Oh, husband had a credit card that he didn't tell the wife about. The wife had no idea. And they
actually are in $15,000 more debt than they thought, which takes a huge ding out of their purchase
price.
Mike Novak:
[4:28] Yeah.
Rachael Novak:
[4:29] So like, look, there should be no surprises. There should be no secrets. If you are literally
talking about making the biggest financial decision of your entire life and purchasing a property with
this person, you have to be completely open and honest with your financials. That is an absolute
must. If there's bad news in one of your credit reports, if there's another one that I experienced, the
wife had a Nordstrom card from when she was in her early 20s, totally forgot about it, had like
$6,000 or $7,000 of debt that was now in collections for a couple of years. So it completely trashed
her credit. So like these things are recoverable, of course, but if you don't know about them up front
and you're like gung ho excited about purchasing a house and now you're set back six months,
that's really disappointing. So this is something to do, get on the same page about, understandwhat you're looking at, the scope of the financial situation, deal with it now so that it doesn't come
up when you're actually going to be searching for a house. Yeah.
Mike Novak:
[5:22] And I would like add additional caveat to that, but you have a lender do this and there's a
couple of reasons that you want to have a lender do it and don't do it yourself. The first one is that
the algorithm used to determine a mortgage credit score is actually very different than the one that
you see in like. You know, credit karma or something like that. So I've seen that change as much as
30 to 50 points. And that could be the difference between being approved and not being approved.
So the mortgage algorithm is just different. You have to understand that than what you see as a
consumer. And it could be wildly different. The second thing is that most lenders will help you build
your credit fast and they can use what's called a simulator to determine what if scenarios and what
if scenario could look like, Hey, what if I pay my credit card down to 20% of the balance from 80%.
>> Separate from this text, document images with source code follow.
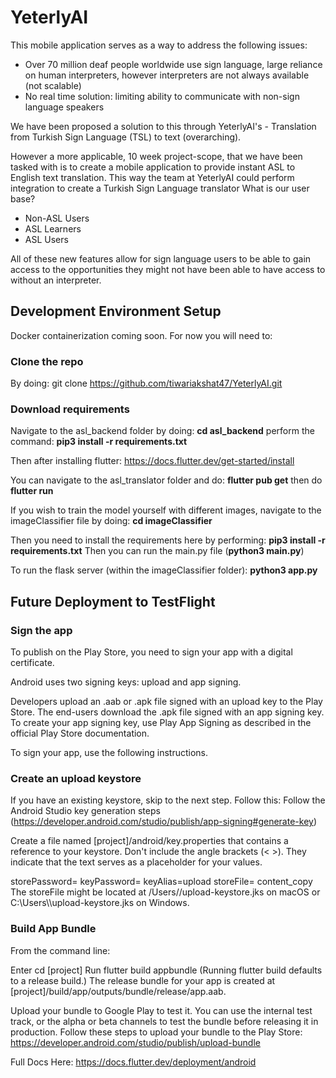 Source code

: # YeterlyAI

This mobile application serves as a way to address the following issues:
 - Over 70 million deaf people worldwide use sign language, large reliance on human interpreters, however interpreters are not always available (not scalable)
 - No real time solution: limiting ability to communicate with non-sign language speakers

We have been proposed a solution to this through YeterlyAI's - Translation from Turkish Sign Language (TSL) to text (overarching). 

However a more applicable, 10 week project-scope, that we have been tasked with is to create a mobile application to provide instant ASL to English text translation. This way the team at YeterlyAI could perform integration to create a Turkish Sign Language translator
What is our user base?
 - Non-ASL Users
 - ASL Learners
 - ASL Users

All of these new features allow for sign language users to be able to gain access to the opportunities they might not have been able to have access to without an interpreter.  


## Development Environment Setup

Docker containerization coming soon. For now you will need to:
### Clone the repo
By doing: git clone https://github.com/tiwariakshat47/YeterlyAI.git

### Download requirements
Navigate to the asl_backend folder by doing: **cd asl_backend**
perform the command: **pip3 install -r requirements.txt** 

Then after installing flutter: https://docs.flutter.dev/get-started/install

You can navigate to the asl_translator folder and do: 
**flutter pub get** then do 
**flutter run**

If you wish to train the model yourself with different images, navigate to the imageClassifier file by doing: 
**cd imageClassifier**

Then you need to install the requirements here by performing:
**pip3 install -r requirements.txt**
Then you can run the main.py file (**python3 main.py**)

To run the flask server (within the imageClassifier folder):
**python3 app.py**


## Future Deployment to TestFlight

### Sign the app
To publish on the Play Store, you need to sign your app with a digital certificate.

Android uses two signing keys: upload and app signing.

Developers upload an .aab or .apk file signed with an upload key to the Play Store.
The end-users download the .apk file signed with an app signing key.
To create your app signing key, use Play App Signing as described in the official Play Store documentation.

To sign your app, use the following instructions.

### Create an upload keystore

If you have an existing keystore, skip to the next step. Follow this:
Follow the Android Studio key generation steps (https://developer.android.com/studio/publish/app-signing#generate-key)

Create a file named [project]/android/key.properties that contains a reference to your keystore. Don't include the angle brackets (< >). They indicate that the text serves as a placeholder for your values.

storePassword=<password-from-previous-step>
keyPassword=<password-from-previous-step>
keyAlias=upload
storeFile=<keystore-file-location>
content_copy
The storeFile might be located at /Users/<user name>/upload-keystore.jks on macOS or C:\\Users\\<user name>\\upload-keystore.jks on Windows.

### Build App Bundle
From the command line:

Enter cd [project]
Run flutter build appbundle
(Running flutter build defaults to a release build.)
The release bundle for your app is created at [project]/build/app/outputs/bundle/release/app.aab.


Upload your bundle to Google Play to test it. You can use the internal test track, or the alpha or beta channels to test the bundle before releasing it in production.
Follow these steps to upload your bundle to the Play Store: https://developer.android.com/studio/publish/upload-bundle



Full Docs Here: 
https://docs.flutter.dev/deployment/android





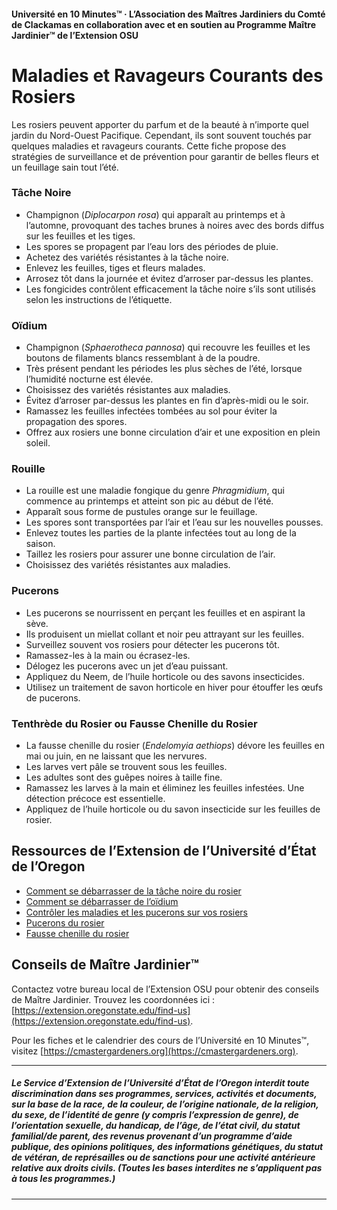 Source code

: #### Université en 10 Minutes™ · L’Association des Maîtres Jardiniers du Comté de Clackamas en collaboration avec et en soutien au Programme Maître Jardinier™ de l’Extension OSU

# Maladies et Ravageurs Courants des Rosiers

Les rosiers peuvent apporter du parfum et de la beauté à n’importe quel jardin du Nord-Ouest Pacifique. Cependant, ils sont souvent touchés par quelques maladies et ravageurs courants. Cette fiche propose des stratégies de surveillance et de prévention pour garantir de belles fleurs et un feuillage sain tout l’été.

### Tâche Noire

- Champignon (*Diplocarpon rosa*) qui apparaît au printemps et à l’automne, provoquant des taches brunes à noires avec des bords diffus sur les feuilles et les tiges.
- Les spores se propagent par l’eau lors des périodes de pluie.
- Achetez des variétés résistantes à la tâche noire.
- Enlevez les feuilles, tiges et fleurs malades.
- Arrosez tôt dans la journée et évitez d’arroser par-dessus les plantes.
- Les fongicides contrôlent efficacement la tâche noire s’ils sont utilisés selon les instructions de l’étiquette.

### Oïdium

- Champignon (*Sphaerotheca pannosa*) qui recouvre les feuilles et les boutons de filaments blancs ressemblant à de la poudre.
- Très présent pendant les périodes les plus sèches de l’été, lorsque l’humidité nocturne est élevée.
- Choisissez des variétés résistantes aux maladies.
- Évitez d’arroser par-dessus les plantes en fin d’après-midi ou le soir.
- Ramassez les feuilles infectées tombées au sol pour éviter la propagation des spores.
- Offrez aux rosiers une bonne circulation d’air et une exposition en plein soleil.

### Rouille

- La rouille est une maladie fongique du genre *Phragmidium*, qui commence au printemps et atteint son pic au début de l’été.
- Apparaît sous forme de pustules orange sur le feuillage.
- Les spores sont transportées par l’air et l’eau sur les nouvelles pousses.
- Enlevez toutes les parties de la plante infectées tout au long de la saison.
- Taillez les rosiers pour assurer une bonne circulation de l’air.
- Choisissez des variétés résistantes aux maladies.

### Pucerons

- Les pucerons se nourrissent en perçant les feuilles et en aspirant la sève.
- Ils produisent un miellat collant et noir peu attrayant sur les feuilles.
- Surveillez souvent vos rosiers pour détecter les pucerons tôt.
- Ramassez-les à la main ou écrasez-les.
- Délogez les pucerons avec un jet d’eau puissant.
- Appliquez du Neem, de l’huile horticole ou des savons insecticides.
- Utilisez un traitement de savon horticole en hiver pour étouffer les œufs de pucerons.

### Tenthrède du Rosier ou Fausse Chenille du Rosier

- La fausse chenille du rosier (*Endelomyia aethiops*) dévore les feuilles en mai ou juin, en ne laissant que les nervures.
- Les larves vert pâle se trouvent sous les feuilles.
- Les adultes sont des guêpes noires à taille fine.
- Ramassez les larves à la main et éliminez les feuilles infestées. Une détection précoce est essentielle.
- Appliquez de l’huile horticole ou du savon insecticide sur les feuilles de rosier.

## Ressources de l’Extension de l’Université d’État de l’Oregon

- [Comment se débarrasser de la tâche noire du rosier](https://solvepestproblems.oregonstate.edu/plant-problems/roses/black-spot)
- [Comment se débarrasser de l’oïdium](https://solvepestproblems.oregonstate.edu/plant-problems/roses/powdery-mildew)
- [Contrôler les maladies et les pucerons sur vos rosiers](https://extension.oregonstate.edu/catalog/pub/ec-1520-controlling-diseases-aphids-your-roses)
- [Pucerons du rosier](https://solvepestproblems.oregonstate.edu/plant-problems/rose/aphid)
- [Fausse chenille du rosier](https://agsci.oregonstate.edu/nurspest/insects/roseslug)

## Conseils de Maître Jardinier™

Contactez votre bureau local de l’Extension OSU pour obtenir des conseils de Maître Jardinier. Trouvez les coordonnées ici : [https://extension.oregonstate.edu/find-us](https://extension.oregonstate.edu/find-us).

Pour les fiches et le calendrier des cours de l’Université en 10 Minutes™, visitez [https://cmastergardeners.org](https://cmastergardeners.org).

---

##### Le Service d’Extension de l’Université d’État de l’Oregon interdit toute discrimination dans ses programmes, services, activités et documents, sur la base de la race, de la couleur, de l’origine nationale, de la religion, du sexe, de l’identité de genre (y compris l’expression de genre), de l’orientation sexuelle, du handicap, de l’âge, de l’état civil, du statut familial/de parent, des revenus provenant d’un programme d’aide publique, des opinions politiques, des informations génétiques, du statut de vétéran, de représailles ou de sanctions pour une activité antérieure relative aux droits civils. (Toutes les bases interdites ne s’appliquent pas à tous les programmes.)
---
Oh, shoot, that might move my credit score up 40 points immediately. I could do that right now. So
like they have the ability to give you those tools and those insights. So you're making strategic
moves instead of just kind of like going solo on that. Yeah.
Rachael Novak:
[6:18] Yeah. Great points. Absolutely. Number two. Now, this is the most awkward one. Prepare
yourself. You need to have the what if we break up conversation. Is it uncomfortable to have? Of
course. But is it necessary? Absolutely. Especially, obviously, for those who are unmarried. Like, if
you're not legally tied to the person, but now you're becoming potentially legally tied to a property
together, you need to really have that conversation about, like, what if? And that sucks. It sucks to
have. You don't want to think that way. But again, that's a really necessary part. You've got to
decide how the house to be handled. How would the assets be handled? How would the equity in
the home be handled? Would one of you stay there and buy the other person out? Would you sell
and split the equity evenly, right? You've got to kind of have a scenario in mind, not just assume
what in your mind, what would happen. Because again, we've seen this, unfortunately, you know,
we've seen it happen, both with married and unmarried couples, purchase a house, and then it's a
huge fight. Because if the home has appreciated over a couple of years, that's a lot of money on
the line. So if you haven't already worked out or have in writing kind of what what the plan would
be, if something were to happen and you were to break up, you've got to know.
Mike Novak:
[7:31] Yeah, and there's a lot that goes into that. You know, there's obviously like a big legal
perspective there. Could have an attorney draft up a quick agreement just with these like what if
scenarios so like it could be like a list of exit options um we did that on our montana property when
we bought it with another family like we planned what how each family could get out which was
really smart because it kind of had those we had those hard conversations up front like thinking
about the exit before i actually got into the purchase but if you're married it's obviously totally
different because there's the law involved and each of you own half of the house and that's going to
be hammered out legally so we never had this conversation before we bought properties together
just to be honest i mean yeah 20.Rachael Novak:
[8:10] Years later in.
Mike Novak:
[8:11] Hindsight we're like oh i owned a few homes you moved into them and then later on in life we
started owning homes together well.
Rachael Novak:
[8:19] We haven't broken up yet so i think we're good.
Mike Novak:
[8:20] 20 years i think we need to have this conversation.
Rachael Novak:
[8:24] Look anyways back to the back to the points so have that conversation before all right that's
number two. Number three, this is kind of goes with number one, but you've got to get crystal clear
on your actual budget, okay? Not what the lender says that you are approved for, not what on
paper it says that you can afford. What can you actually afford month to month while still living the
life that you want? And this is something that people do not really think about. And I think a lot of
agents skip over this as well in the beginning part of the planning process is like, okay, great. So,
you know, you're, you're both approved and you could spend up to $7,000 a month on a mortgage.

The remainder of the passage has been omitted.